Beside IL-4, IL-25, IL-33, and Thymic Stromal Lymphopoietin (TSLP)
cytokines, IL-3 has also been found to be involved in Th2 cell
differentiation. While IL-4 directly drives Th2 cell differentiation,
IL-3 regulates the process indirectly by enhancing the production of
IL-439, 40.
In addition to ACPs, Th cells, and B cells, SNEA identified enriched
cell processes related with Th2 cells and germinal centers (GC). B cells
interact with Th cells. Th2 cells play a crucial role in the entire
inflammatory process. Th2 cells stimulate activation of B cells via
production of IL-4 and IL-13. The interaction induces B cell
differentiation and isotype switching of Ig heavy chain, and therefore,
differentiated B cells migrate into secondary lymphoid organs where they
induce GC formations. In germinal centers, B cells undergo somatic
hypermutation and proliferation, and start to produce IgE
antibodies41, 42, 43, 44. Consequently, IgE antibodies
bind to IgE receptors presented on mast cells and basophils whereby
trigger the effector phase8, 45, 46.
Other enriched entities provided by GSEA include receptor tyrosine
kinases, specifically VEGFA, VEGFR, EREG, TGFA and HBEGF, in conjunction
with the forkhead box O3a (FOXO3A). In addition to these expression
targets, enriched entities related to IL-17 were observed in our study.

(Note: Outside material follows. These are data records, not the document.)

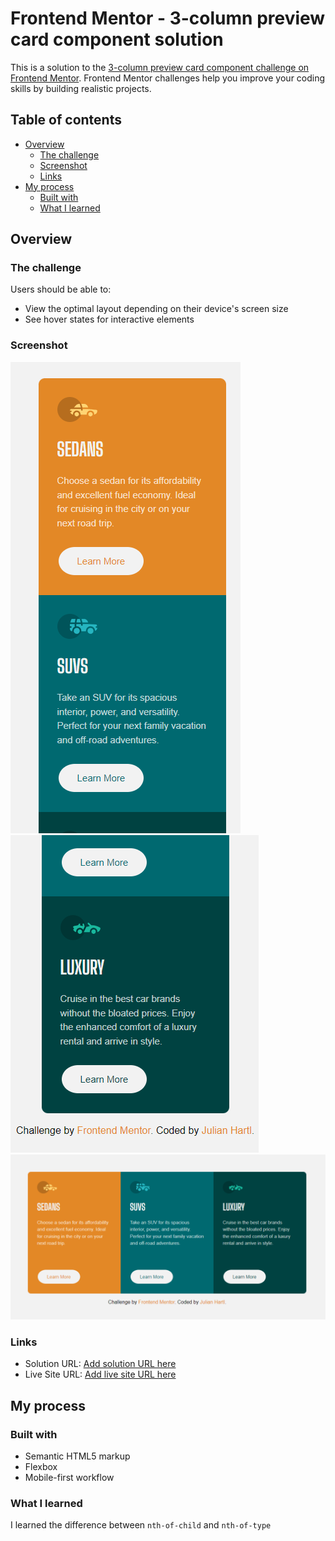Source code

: # Frontend Mentor - 3-column preview card component solution

This is a solution to the [3-column preview card component challenge on Frontend Mentor](https://www.frontendmentor.io/challenges/3column-preview-card-component-pH92eAR2-). Frontend Mentor challenges help you improve your coding skills by building realistic projects. 

## Table of contents

- [Overview](#overview)
  - [The challenge](#the-challenge)
  - [Screenshot](#screenshot)
  - [Links](#links)
- [My process](#my-process)
  - [Built with](#built-with)
  - [What I learned](#what-i-learned)


## Overview

### The challenge

Users should be able to:

- View the optimal layout depending on their device's screen size
- See hover states for interactive elements

### Screenshot

![](./mobile1.PNG)
![](./mobile2.PNG)
![](./screenshot.PNG)
### Links

- Solution URL: [Add solution URL here](https://github.com/JuHar-dev/3-Column-Preview-Card)
- Live Site URL: [Add live site URL here](https://3-column-preview-card-rouge.vercel.app/)

## My process

### Built with

- Semantic HTML5 markup
- Flexbox
- Mobile-first workflow

### What I learned

I learned the difference between ``nth-of-child`` and ``nth-of-type``


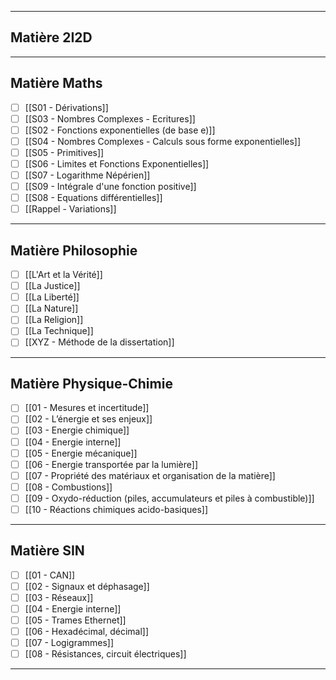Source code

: --------------------------------------------------------------------------
## Matière 2I2D


--------------------------------------------------------------------------
## Matière Maths
- [ ] [[S01 - Dérivations]]
- [ ] [[S03 - Nombres Complexes - Ecritures]]
- [ ] [[S02 - Fonctions exponentielles (de base e)]]
- [ ] [[S04 - Nombres Complexes - Calculs sous forme exponentielles]]
- [ ] [[S05 - Primitives]]
- [ ] [[S06 - Limites et Fonctions Exponentielles]]
- [ ] [[S07 - Logarithme Népérien]]
- [ ] [[S09 - Intégrale d'une fonction positive]]
- [ ] [[S08 - Equations différentielles]]
- [ ] [[Rappel - Variations]]

--------------------------------------------------------------------------
## Matière Philosophie
- [ ] [[L'Art et la Vérité]]
- [ ] [[La Justice]]
- [ ] [[La Liberté]]
- [ ] [[La Nature]]
- [ ] [[La Religion]]
- [ ] [[La Technique]]
- [ ] [[XYZ - Méthode de la dissertation]]

--------------------------------------------------------------------------
## Matière Physique-Chimie
- [ ] [[01 - Mesures et incertitude]]
- [ ] [[02 - L’énergie et ses enjeux]]
- [ ] [[03 - Energie chimique]]
- [ ] [[04 - Energie interne]]
- [ ] [[05 - Energie mécanique]]
- [ ] [[06 - Energie transportée par la lumière]]
- [ ] [[07 - Propriété des matériaux et organisation de la matière]]
- [ ] [[08 - Combustions]]
- [ ] [[09 - Oxydo-réduction (piles, accumulateurs et piles à combustible)]]
- [ ] [[10 - Réactions chimiques acido-basiques]]

--------------------------------------------------------------------------
## Matière SIN
- [ ] [[01 - CAN]]
- [ ] [[02 - Signaux et déphasage]]
- [ ] [[03 - Réseaux]]
- [ ] [[04 - Energie interne]]
- [ ] [[05 - Trames Ethernet]]
- [ ] [[06 - Hexadécimal, décimal]]
- [ ] [[07 - Logigrammes]]
- [ ] [[08 - Résistances, circuit électriques]]

--------------------------------------------------------------------------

Both FOXO3A and IL-17 are involved in the IgE production network.
Moreover, Tgfb expression has an impact on many cell processes related
with T cells and B cells (for more details of the genes regulating these
pathways, see Overlapping genes in Supplementary Material 4). Production
of IgE antibodies is indirectly controlled by Tregs. Tregs, together
with regulatory B cells (Bregs), act as an inhibitor of production of
IgE antibodies through regulation of transforming growth factor β (TGFβ)
and IL-10. Therefore, this cytokine (TGFβ) plays a dominant role in IgE
regulation during inflammation. TGFβ is known as an inhibitor of B cell
differentiation and proliferation and can induce Ig isotype switching
into IgA antibodies47.
Simultaneously, TGFβ induces conversion of CD4+ T cells to Tregs under
regulation of FOXO3A protein48. FOXO3A protein was
examined as a suppressor of both pro-inflammatory cytokines, such as
IL-4 and IL-13, and anti-inflammatory cytokines, namely
IL-1048, 49, 50. Another member of the FOXO family,
the FOXO1 transcription factor, negatively regulates the generation of
Th17 cells and, consequently, the secretion of IL-17, which also
promotes IgE production48, 51. Although, the
regulatory network involving FOXO transcription factors underscores its
role in regulating cytokine expression, which in turn affects IgE
production and contributes to immune homeostasis, the impact of the
observed tyrosine kinases on the FOXO3A transcription factor remains
understudied.
Lastly, both GSEA and SNEA identified enriched processes related to mast
cells that are involved in effector phase of type I hypersensitivity
reaction. The effector phase starts by degranulation of activated
basophils and mast cells8, 45. Activated mast cells
secrete their mediators, namely cytokines (IL-4, IL-5, IL-13, and TNFs),
leukotrienes, and during degranulation, histamine, heparins, tryptases
or chymases. The degranulated mediators provoke eosinophil adhesion,
accumulation, and migration, and neutrophil accumulation52. The
cytokines produced by mast cells, especially TNFs, promote the mast cell
development and migration that support the recruitment of eosinophils,
neutrophils, and mast cells (themselves), and overall allergic
reaction53, 54. Moreover, IL-3 stimulates TNF
production that is crucial for mast cell
development55.
In conclusion, expression profiling blood in participants with allergic
manifestations including allergic asthma, atopic dermatitis and other
symptoms provided insights into immune-related pathways. Crucial
processes involved antigen presentation, Th2 cell signalling leading to
IgE production, and mast cell, basophil, and eosinophil involvement in
the effector phase. Moreover, the 7 observed common genes may play an
important role in immune processes related to type I hypersensitivity
and may be candidates for new potential biomarkers. However, these genes
should be confirmed by further clinical or focused in vivostudies. Understanding these mechanisms is vital for targeted therapies
and improved management of atopic diseases.